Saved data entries
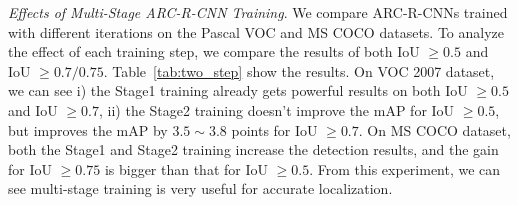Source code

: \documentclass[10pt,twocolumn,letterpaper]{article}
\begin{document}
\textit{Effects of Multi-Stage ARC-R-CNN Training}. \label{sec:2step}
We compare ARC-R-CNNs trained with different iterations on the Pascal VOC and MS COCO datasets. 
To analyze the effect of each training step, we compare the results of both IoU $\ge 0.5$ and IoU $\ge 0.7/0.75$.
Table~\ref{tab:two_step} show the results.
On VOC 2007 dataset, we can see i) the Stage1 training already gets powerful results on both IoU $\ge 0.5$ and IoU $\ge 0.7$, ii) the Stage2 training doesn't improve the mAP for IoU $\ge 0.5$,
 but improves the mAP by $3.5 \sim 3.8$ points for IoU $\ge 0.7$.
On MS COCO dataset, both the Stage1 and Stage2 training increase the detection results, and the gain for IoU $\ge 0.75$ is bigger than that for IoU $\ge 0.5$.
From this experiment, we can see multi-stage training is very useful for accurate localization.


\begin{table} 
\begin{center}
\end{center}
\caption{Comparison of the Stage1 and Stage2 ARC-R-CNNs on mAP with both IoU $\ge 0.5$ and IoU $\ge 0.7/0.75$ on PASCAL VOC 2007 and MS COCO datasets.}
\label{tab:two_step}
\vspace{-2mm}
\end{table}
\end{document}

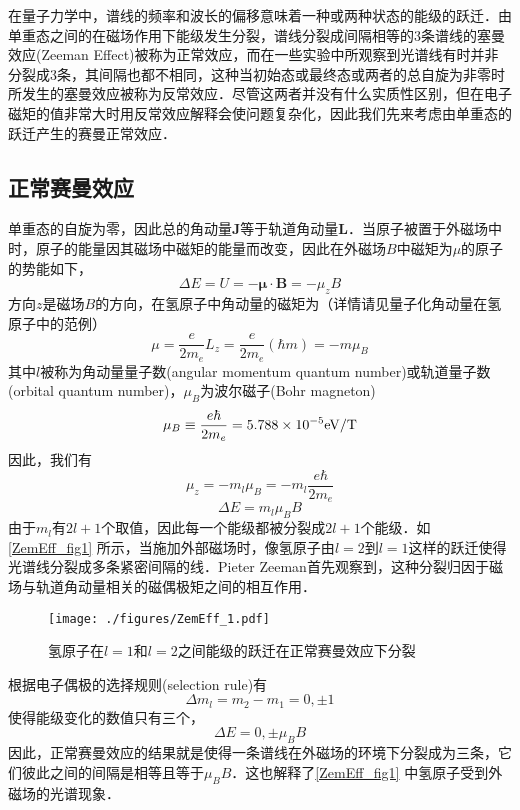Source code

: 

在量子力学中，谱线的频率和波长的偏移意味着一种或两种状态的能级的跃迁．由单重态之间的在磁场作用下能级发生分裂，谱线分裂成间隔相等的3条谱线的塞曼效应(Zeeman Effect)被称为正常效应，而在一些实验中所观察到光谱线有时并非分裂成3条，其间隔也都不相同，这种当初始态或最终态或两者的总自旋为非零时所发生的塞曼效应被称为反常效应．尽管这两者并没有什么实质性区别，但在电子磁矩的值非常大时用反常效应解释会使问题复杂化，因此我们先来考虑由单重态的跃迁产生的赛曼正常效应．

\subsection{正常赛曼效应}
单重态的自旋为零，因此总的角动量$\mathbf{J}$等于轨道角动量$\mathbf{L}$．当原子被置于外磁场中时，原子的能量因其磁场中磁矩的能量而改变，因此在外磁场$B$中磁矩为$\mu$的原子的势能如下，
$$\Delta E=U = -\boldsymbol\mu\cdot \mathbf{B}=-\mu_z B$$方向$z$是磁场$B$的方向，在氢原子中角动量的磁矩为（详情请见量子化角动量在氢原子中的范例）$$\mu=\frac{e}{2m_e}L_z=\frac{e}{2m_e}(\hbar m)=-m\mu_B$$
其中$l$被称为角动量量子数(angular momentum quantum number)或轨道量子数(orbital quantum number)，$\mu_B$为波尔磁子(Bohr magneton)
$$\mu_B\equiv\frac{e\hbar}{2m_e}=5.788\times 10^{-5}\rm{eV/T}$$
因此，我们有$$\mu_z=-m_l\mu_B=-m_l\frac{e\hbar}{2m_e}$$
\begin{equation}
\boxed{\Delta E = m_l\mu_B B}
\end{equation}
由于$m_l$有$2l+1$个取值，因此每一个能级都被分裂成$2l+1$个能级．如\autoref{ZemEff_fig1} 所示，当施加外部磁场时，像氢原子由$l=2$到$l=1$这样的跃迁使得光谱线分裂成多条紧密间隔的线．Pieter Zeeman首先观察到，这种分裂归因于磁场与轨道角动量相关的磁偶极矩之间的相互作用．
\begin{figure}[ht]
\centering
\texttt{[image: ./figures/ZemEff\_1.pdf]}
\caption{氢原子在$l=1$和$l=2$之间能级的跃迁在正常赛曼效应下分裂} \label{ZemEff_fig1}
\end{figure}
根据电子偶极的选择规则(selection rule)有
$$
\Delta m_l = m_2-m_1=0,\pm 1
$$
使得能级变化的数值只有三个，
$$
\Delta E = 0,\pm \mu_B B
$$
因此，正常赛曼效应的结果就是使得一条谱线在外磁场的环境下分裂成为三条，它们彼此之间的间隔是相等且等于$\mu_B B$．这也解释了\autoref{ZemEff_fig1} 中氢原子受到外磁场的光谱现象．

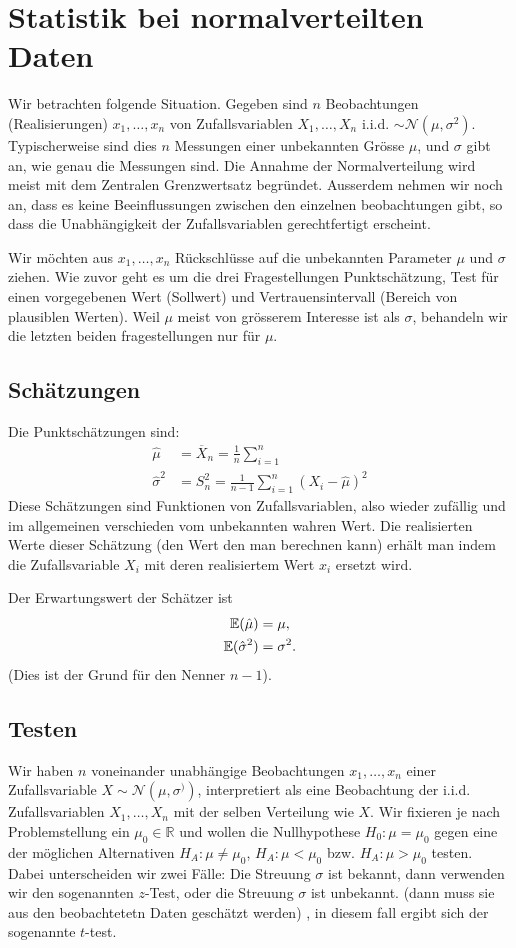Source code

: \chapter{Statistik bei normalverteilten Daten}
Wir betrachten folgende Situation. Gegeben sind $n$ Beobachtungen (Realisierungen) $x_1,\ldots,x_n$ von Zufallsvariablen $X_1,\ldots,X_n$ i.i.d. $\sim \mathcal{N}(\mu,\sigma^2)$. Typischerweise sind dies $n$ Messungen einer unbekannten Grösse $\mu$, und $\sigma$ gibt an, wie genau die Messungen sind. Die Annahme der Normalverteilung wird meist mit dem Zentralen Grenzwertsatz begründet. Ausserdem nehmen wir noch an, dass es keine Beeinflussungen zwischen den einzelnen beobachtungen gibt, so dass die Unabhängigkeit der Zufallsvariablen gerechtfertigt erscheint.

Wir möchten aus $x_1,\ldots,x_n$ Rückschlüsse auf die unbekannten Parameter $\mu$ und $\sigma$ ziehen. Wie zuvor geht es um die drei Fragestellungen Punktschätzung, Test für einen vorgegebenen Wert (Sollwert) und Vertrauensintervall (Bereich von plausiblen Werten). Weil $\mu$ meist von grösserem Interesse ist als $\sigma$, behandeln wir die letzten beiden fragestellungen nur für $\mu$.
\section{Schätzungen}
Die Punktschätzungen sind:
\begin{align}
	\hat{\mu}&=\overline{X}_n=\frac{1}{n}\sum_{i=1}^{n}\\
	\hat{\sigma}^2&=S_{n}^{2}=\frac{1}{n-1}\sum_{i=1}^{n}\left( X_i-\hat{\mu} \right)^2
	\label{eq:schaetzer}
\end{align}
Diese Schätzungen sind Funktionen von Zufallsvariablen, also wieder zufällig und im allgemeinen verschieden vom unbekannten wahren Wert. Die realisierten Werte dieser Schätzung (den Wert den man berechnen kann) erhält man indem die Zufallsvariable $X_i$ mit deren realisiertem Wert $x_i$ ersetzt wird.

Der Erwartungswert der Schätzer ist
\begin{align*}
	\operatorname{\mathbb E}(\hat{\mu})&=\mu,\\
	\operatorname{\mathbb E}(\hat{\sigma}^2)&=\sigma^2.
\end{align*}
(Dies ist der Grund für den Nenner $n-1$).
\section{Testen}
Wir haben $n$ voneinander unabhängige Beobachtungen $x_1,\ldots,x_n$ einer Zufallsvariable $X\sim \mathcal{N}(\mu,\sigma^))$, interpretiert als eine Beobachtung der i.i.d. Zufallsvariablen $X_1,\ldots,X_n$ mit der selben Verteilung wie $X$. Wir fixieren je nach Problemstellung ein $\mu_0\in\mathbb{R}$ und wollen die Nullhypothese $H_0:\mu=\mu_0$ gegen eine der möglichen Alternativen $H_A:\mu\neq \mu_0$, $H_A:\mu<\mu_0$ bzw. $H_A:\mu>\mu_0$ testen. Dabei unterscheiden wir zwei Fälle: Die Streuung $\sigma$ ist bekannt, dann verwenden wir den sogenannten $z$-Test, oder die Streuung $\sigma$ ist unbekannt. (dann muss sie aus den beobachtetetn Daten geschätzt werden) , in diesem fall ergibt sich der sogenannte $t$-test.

DIRECTIONS FOR THIS TASK
Your copy of the entries above must be exact and must not include pictures.

ANSWER TO THE PROBLEM
Source code

: \documentclass[10pt,twocolumn,letterpaper]{article}
\begin{document}
\textit{Effects of Multi-Stage ARC-R-CNN Training}. \label{sec:2step}
We compare ARC-R-CNNs trained with different iterations on the Pascal VOC and MS COCO datasets. 
To analyze the effect of each training step, we compare the results of both IoU $\ge 0.5$ and IoU $\ge 0.7/0.75$.
Table~\ref{tab:two_step} show the results.
On VOC 2007 dataset, we can see i) the Stage1 training already gets powerful results on both IoU $\ge 0.5$ and IoU $\ge 0.7$, ii) the Stage2 training doesn't improve the mAP for IoU $\ge 0.5$,
 but improves the mAP by $3.5 \sim 3.8$ points for IoU $\ge 0.7$.
On MS COCO dataset, both the Stage1 and Stage2 training increase the detection results, and the gain for IoU $\ge 0.75$ is bigger than that for IoU $\ge 0.5$.
From this experiment, we can see multi-stage training is very useful for accurate localization.


\begin{table} 
\begin{center}
\end{center}
\caption{Comparison of the Stage1 and Stage2 ARC-R-CNNs on mAP with both IoU $\ge 0.5$ and IoU $\ge 0.7/0.75$ on PASCAL VOC 2007 and MS COCO datasets.}
\label{tab:two_step}
\vspace{-2mm}
\end{table}
\end{document}

Source code

: 

在量子力学中，谱线的频率和波长的偏移意味着一种或两种状态的能级的跃迁．由单重态之间的在磁场作用下能级发生分裂，谱线分裂成间隔相等的3条谱线的塞曼效应(Zeeman Effect)被称为正常效应，而在一些实验中所观察到光谱线有时并非分裂成3条，其间隔也都不相同，这种当初始态或最终态或两者的总自旋为非零时所发生的塞曼效应被称为反常效应．尽管这两者并没有什么实质性区别，但在电子磁矩的值非常大时用反常效应解释会使问题复杂化，因此我们先来考虑由单重态的跃迁产生的赛曼正常效应．

\subsection{正常赛曼效应}
单重态的自旋为零，因此总的角动量$\mathbf{J}$等于轨道角动量$\mathbf{L}$．当原子被置于外磁场中时，原子的能量因其磁场中磁矩的能量而改变，因此在外磁场$B$中磁矩为$\mu$的原子的势能如下，
$$\Delta E=U = -\boldsymbol\mu\cdot \mathbf{B}=-\mu_z B$$方向$z$是磁场$B$的方向，在氢原子中角动量的磁矩为（详情请见量子化角动量在氢原子中的范例）$$\mu=\frac{e}{2m_e}L_z=\frac{e}{2m_e}(\hbar m)=-m\mu_B$$
其中$l$被称为角动量量子数(angular momentum quantum number)或轨道量子数(orbital quantum number)，$\mu_B$为波尔磁子(Bohr magneton)
$$\mu_B\equiv\frac{e\hbar}{2m_e}=5.788\times 10^{-5}\rm{eV/T}$$
因此，我们有$$\mu_z=-m_l\mu_B=-m_l\frac{e\hbar}{2m_e}$$
\begin{equation}
\boxed{\Delta E = m_l\mu_B B}
\end{equation}
由于$m_l$有$2l+1$个取值，因此每一个能级都被分裂成$2l+1$个能级．如\autoref{ZemEff_fig1} 所示，当施加外部磁场时，像氢原子由$l=2$到$l=1$这样的跃迁使得光谱线分裂成多条紧密间隔的线．Pieter Zeeman首先观察到，这种分裂归因于磁场与轨道角动量相关的磁偶极矩之间的相互作用．
\begin{figure}[ht]
\centering
\texttt{[image: ./figures/ZemEff\_1.pdf]}
\caption{氢原子在$l=1$和$l=2$之间能级的跃迁在正常赛曼效应下分裂} \label{ZemEff_fig1}
\end{figure}
根据电子偶极的选择规则(selection rule)有
$$
\Delta m_l = m_2-m_1=0,\pm 1
$$
使得能级变化的数值只有三个，
$$
\Delta E = 0,\pm \mu_B B
$$
因此，正常赛曼效应的结果就是使得一条谱线在外磁场的环境下分裂成为三条，它们彼此之间的间隔是相等且等于$\mu_B B$．这也解释了\autoref{ZemEff_fig1} 中氢原子受到外磁场的光谱现象．

Source code

: \chapter{Statistik bei normalverteilten Daten}
Wir betrachten folgende Situation. Gegeben sind $n$ Beobachtungen (Realisierungen) $x_1,\ldots,x_n$ von Zufallsvariablen $X_1,\ldots,X_n$ i.i.d. $\sim \mathcal{N}(\mu,\sigma^2)$. Typischerweise sind dies $n$ Messungen einer unbekannten Grösse $\mu$, und $\sigma$ gibt an, wie genau die Messungen sind. Die Annahme der Normalverteilung wird meist mit dem Zentralen Grenzwertsatz begründet. Ausserdem nehmen wir noch an, dass es keine Beeinflussungen zwischen den einzelnen beobachtungen gibt, so dass die Unabhängigkeit der Zufallsvariablen gerechtfertigt erscheint.

Wir möchten aus $x_1,\ldots,x_n$ Rückschlüsse auf die unbekannten Parameter $\mu$ und $\sigma$ ziehen. Wie zuvor geht es um die drei Fragestellungen Punktschätzung, Test für einen vorgegebenen Wert (Sollwert) und Vertrauensintervall (Bereich von plausiblen Werten). Weil $\mu$ meist von grösserem Interesse ist als $\sigma$, behandeln wir die letzten beiden fragestellungen nur für $\mu$.
\section{Schätzungen}
Die Punktschätzungen sind:
\begin{align}
	\hat{\mu}&=\overline{X}_n=\frac{1}{n}\sum_{i=1}^{n}\\
	\hat{\sigma}^2&=S_{n}^{2}=\frac{1}{n-1}\sum_{i=1}^{n}\left( X_i-\hat{\mu} \right)^2
	\label{eq:schaetzer}
\end{align}
Diese Schätzungen sind Funktionen von Zufallsvariablen, also wieder zufällig und im allgemeinen verschieden vom unbekannten wahren Wert. Die realisierten Werte dieser Schätzung (den Wert den man berechnen kann) erhält man indem die Zufallsvariable $X_i$ mit deren realisiertem Wert $x_i$ ersetzt wird.

Der Erwartungswert der Schätzer ist
\begin{align*}
	\operatorname{\mathbb E}(\hat{\mu})&=\mu,\\
	\operatorname{\mathbb E}(\hat{\sigma}^2)&=\sigma^2.
\end{align*}
(Dies ist der Grund für den Nenner $n-1$).
\section{Testen}
Wir haben $n$ voneinander unabhängige Beobachtungen $x_1,\ldots,x_n$ einer Zufallsvariable $X\sim \mathcal{N}(\mu,\sigma^))$, interpretiert als eine Beobachtung der i.i.d. Zufallsvariablen $X_1,\ldots,X_n$ mit der selben Verteilung wie $X$. Wir fixieren je nach Problemstellung ein $\mu_0\in\mathbb{R}$ und wollen die Nullhypothese $H_0:\mu=\mu_0$ gegen eine der möglichen Alternativen $H_A:\mu\neq \mu_0$, $H_A:\mu<\mu_0$ bzw. $H_A:\mu>\mu_0$ testen. Dabei unterscheiden wir zwei Fälle: Die Streuung $\sigma$ ist bekannt, dann verwenden wir den sogenannten $z$-Test, oder die Streuung $\sigma$ ist unbekannt. (dann muss sie aus den beobachtetetn Daten geschätzt werden) , in diesem fall ergibt sich der sogenannte $t$-test.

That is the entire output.